New regulation calls for Central Shariah Advisory Council at central bank level and Shariah Advisory Board at individual bank level
By HABHAJAN SINGH / Graphic By TMR
Uganda’s newly released Islamic banking regulations seem to have taken a leaf out of Malaysia’s books, including the establishment of a central Shariah body at the apex level.
The 18-page regulation, known as the “Financial Institutions (Islamic Banking) Regulations 2018”, calls for the establishments of a Central Shariah Advisory Council (CSAC) at the central bank level and a Shariah Advisory Board (SAB) at the individual bank level.
Both requirements are present in the regulations that govern the Islamic financial institutions licensed in Malaysia.

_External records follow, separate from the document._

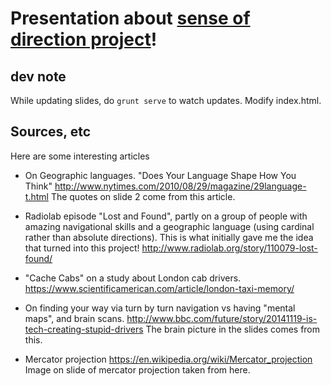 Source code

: # Presentation about <a href='https://github.com/bebebebebe/sense-of-directions'>sense of direction project</a>!

## dev note

While updating slides, do `grunt serve` to watch updates. Modify index.html.


## Sources, etc

Here are some interesting articles

- On Geographic languages. "Does Your Language Shape How You Think"
http://www.nytimes.com/2010/08/29/magazine/29language-t.html
The quotes on slide 2 come from this article.

- Radiolab episode "Lost and Found", partly on a group of people with amazing navigational skills and a geographic language (using cardinal rather than absolute directions). This is what initially gave me the idea that turned into this project!
http://www.radiolab.org/story/110079-lost-found/

- "Cache Cabs" on a study about London cab drivers.
https://www.scientificamerican.com/article/london-taxi-memory/


- On finding your way via turn by turn navigation vs having "mental maps", and brain scans.
http://www.bbc.com/future/story/20141119-is-tech-creating-stupid-drivers
The brain picture in the slides comes from this.

- Mercator projection
https://en.wikipedia.org/wiki/Mercator_projection
Image on slide of mercator projection taken from here.




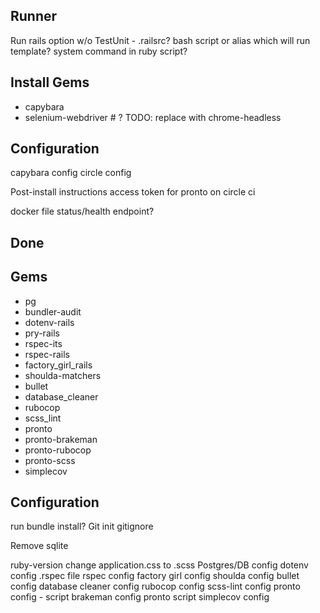 Runner
---
Run rails option w/o TestUnit - .railsrc?
bash script or alias which will run template? system command in ruby script?

Install Gems
---
- capybara
- selenium-webdriver # ? TODO: replace with chrome-headless

Configuration
---
capybara config
circle config

Post-install instructions
access token for pronto on circle ci

docker file
status/health endpoint?


## Done
Gems
----
- pg
- bundler-audit
- dotenv-rails
- pry-rails
- rspec-its
- rspec-rails
- factory_girl_rails
- shoulda-matchers
- bullet
- database_cleaner
- rubocop
- scss_lint
- pronto
- pronto-brakeman
- pronto-rubocop
- pronto-scss
- simplecov

Configuration
---
run bundle install?
Git init
gitignore

Remove sqlite

ruby-version
change application.css to .scss
Postgres/DB config
dotenv config
.rspec file
rspec config
factory girl config
shoulda config
bullet config
database cleaner config
rubocop config
scss-lint config
pronto config - script
brakeman config
pronto script
simplecov config
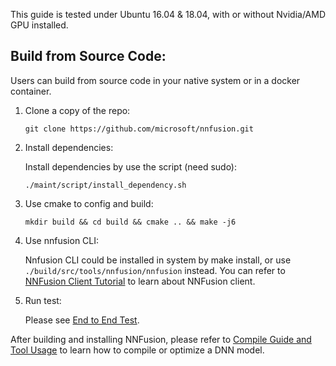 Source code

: This guide is tested under Ubuntu 16.04 & 18.04, with or without Nvidia/AMD GPU installed.

## Build from Source Code:
   
   Users can build from source code in your native system or in a docker container.
1. Clone a copy of the repo:

    `git clone https://github.com/microsoft/nnfusion.git`


2. Install dependencies:

    Install dependencies by use the script (need sudo):

    `./maint/script/install_dependency.sh`

3. Use cmake to config and build:

    `mkdir build && cd build && cmake .. && make -j6`
4. Use nnfusion CLI:

    Nnfusion CLI could be installed in system by make install, or use `./build/src/tools/nnfusion/nnfusion` instead. You can refer to [NNFusion Client Tutorial](https://github.com/microsoft/nnfusion/blob/master/docs/NNFusion-CLI-Interface.md) to learn about NNFusion client.

5. Run test:

    Please see [End to End Test](https://github.com/microsoft/nnfusion/blob/master/docs/End-to-end-Test.md).

After building and installing NNFusion, please refer to [Compile Guide and Tool Usage](https://github.com/microsoft/nnfusion/blob/master/docs/Compile-a-Tensorflow-model-with-NNFusion.md) to learn how to compile or optimize a DNN model.




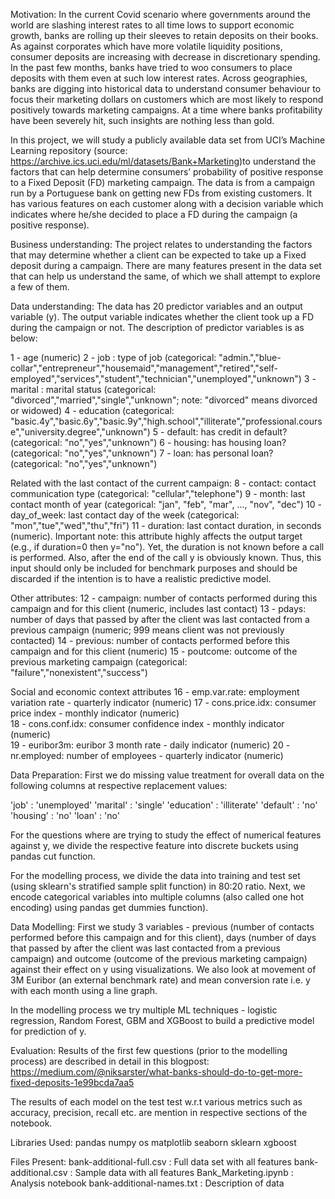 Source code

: 
Motivation: In the current Covid scenario where governments around the world are slashing interest rates to all time lows to support economic growth, banks are rolling up their sleeves to retain deposits on their books. As against corporates which have more volatile liquidity positions, consumer deposits are increasing with decrease in discretionary spending. In the past few months, banks have tried to woo consumers to place deposits with them even at such low interest rates.
Across geographies, banks are digging into historical data to understand consumer behaviour to focus their marketing dollars on customers which are most likely to respond positively towards marketing campaigns. At a time where banks profitability have been severely hit, such insights are nothing less than gold.


In this project, we will study a publicly available data set from UCI’s Machine Learning repository (source: https://archive.ics.uci.edu/ml/datasets/Bank+Marketing)to understand the factors that can help determine consumers’ probability of positive response to a Fixed Deposit (FD) marketing campaign. The data is from a campaign run by a Portuguese bank on getting new FDs from existing customers. It has various features on each customer along with a decision variable which indicates where he/she decided to place a FD during the campaign (a positive response).


Business understanding: The project relates to understanding the factors that may determine whether a client can be expected to take up a Fixed deposit during a campaign. There are many features present in the data set that can help us understand the same, of which we shall attempt to explore a few of them.

Data understanding: The data has 20 predictor variables and an output variable (y). The output variable indicates whether the client took up a FD during the campaign or not. The description of predictor variables is as below:

1 - age (numeric)
   2 - job : type of job (categorical: "admin.","blue-collar","entrepreneur","housemaid","management","retired","self-employed","services","student","technician","unemployed","unknown")
   3 - marital : marital status (categorical: "divorced","married","single","unknown"; note: "divorced" means divorced or widowed)
   4 - education (categorical: "basic.4y","basic.6y","basic.9y","high.school","illiterate","professional.course","university.degree","unknown")
   5 - default: has credit in default? (categorical: "no","yes","unknown")
   6 - housing: has housing loan? (categorical: "no","yes","unknown")
   7 - loan: has personal loan? (categorical: "no","yes","unknown")
   
   Related with the last contact of the current campaign:
   8 -	contact: contact communication type (categorical: "cellular","telephone") 
   9 - month: last contact month of year (categorical: "jan", "feb", "mar", ..., "nov", "dec")
  10 - day_of_week: last contact day of the week (categorical: "mon","tue","wed","thu","fri")
  11 - duration: last contact duration, in seconds (numeric). Important note:  this attribute highly affects the output target (e.g., if duration=0 then y="no"). Yet, the duration is not known before a call is performed. Also, after the end of the call y is obviously known. Thus, this input should only be included for benchmark purposes and should be discarded if the intention is to have a realistic predictive model.
   
  Other attributes:
  12 - campaign: number of contacts performed during this campaign and for this client (numeric, includes last contact)
  13 - pdays: number of days that passed by after the client was last contacted from a previous campaign (numeric; 999 means client was not previously contacted)
  14 - previous: number of contacts performed before this campaign and for this client (numeric)
  15 - poutcome: outcome of the previous marketing campaign (categorical: "failure","nonexistent","success")
  
  Social and economic context attributes
  16 - emp.var.rate: employment variation rate - quarterly indicator (numeric)
  17 - cons.price.idx: consumer price index - monthly indicator (numeric)     
  18 - cons.conf.idx: consumer confidence index - monthly indicator (numeric)     
  19 - euribor3m: euribor 3 month rate - daily indicator (numeric)
  20 - nr.employed: number of employees - quarterly indicator (numeric)


Data Preparation: First we do missing value treatment for overall data on the following columns at respective replacement values:

'job' : 'unemployed'
'marital' : 'single'
'education' : 'illiterate'
'default' : 'no'
'housing' : 'no'
'loan' : 'no'

For the questions where are trying to study the effect of numerical features against y, we divide the respective feature into discrete buckets using pandas cut function.

For the modelling process, we divide the data into training and test set (using sklearn's stratified sample split function) in 80:20 ratio. Next, we encode categorical variables into multiple columns (also called one hot encoding) using pandas get dummies function).


Data Modelling: First we study 3 variables - previous (number of contacts performed before this campaign and for this client), days (number of days that passed by after the client was last contacted from a previous campaign) and outcome (outcome of the previous marketing campaign) against their effect on y using visualizations. We also look at movement of 3M Euribor (an external benchmark rate) and mean conversion rate i.e. y with each month using a line graph.

In the modelling process we try multiple ML techniques - logistic regression, Random Forest, GBM and XGBoost to build a predictive model for prediction of y.


Evaluation: Results of the first few questions (prior to the modelling process) are described in detail in this blogpost: https://medium.com/@niksarster/what-banks-should-do-to-get-more-fixed-deposits-1e99bcda7aa5

The results of each model on the test test w.r.t various metrics such as accuracy, precision, recall etc. are mention in respective sections of the notebook.


Libraries Used:
pandas
numpy
os
matplotlib
seaborn
sklearn
xgboost


Files Present:
bank-additional-full.csv : Full data set with all features
bank-additional.csv : Sample data with all features
Bank_Marketing.ipynb : Analysis notebook
bank-additional-names.txt : Description of data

When it comes to the apex Shariah council, there are a couple of differences when comparing Uganda’s CSAC to its counterpart at Bank Negara Malaysia (BNM).
To begin with, the governor of Bank of Uganda (BoU), the nation’s central bank, chairs the CSAC. In Malaysia, BNM’s Shariah Advisory Council (SAC) is chaired by an outsider who is not an official of the central bank.
“I suppose they are still in their formative years when it comes to Islamic banking. This may change as the sector matures,” an Islamic finance observer told The Malaysian Reserve.
The newly approved regulation allows Uganda — the third-biggest landlocked economy in East Africa — to join peers Tanzania and Kenya in making available Islamic finance products and services to the nation with a population of 44 million, with Muslims accounting for 13%.
Comparisons between Uganda and Malaysia
Uganda’s CSAC is basically controlled by the central bank. Aside from the governor, it is made up of the central bank ED responsible for supervision, the central bank’s legal department head and two Shariah scholars appointed by the bank’s board.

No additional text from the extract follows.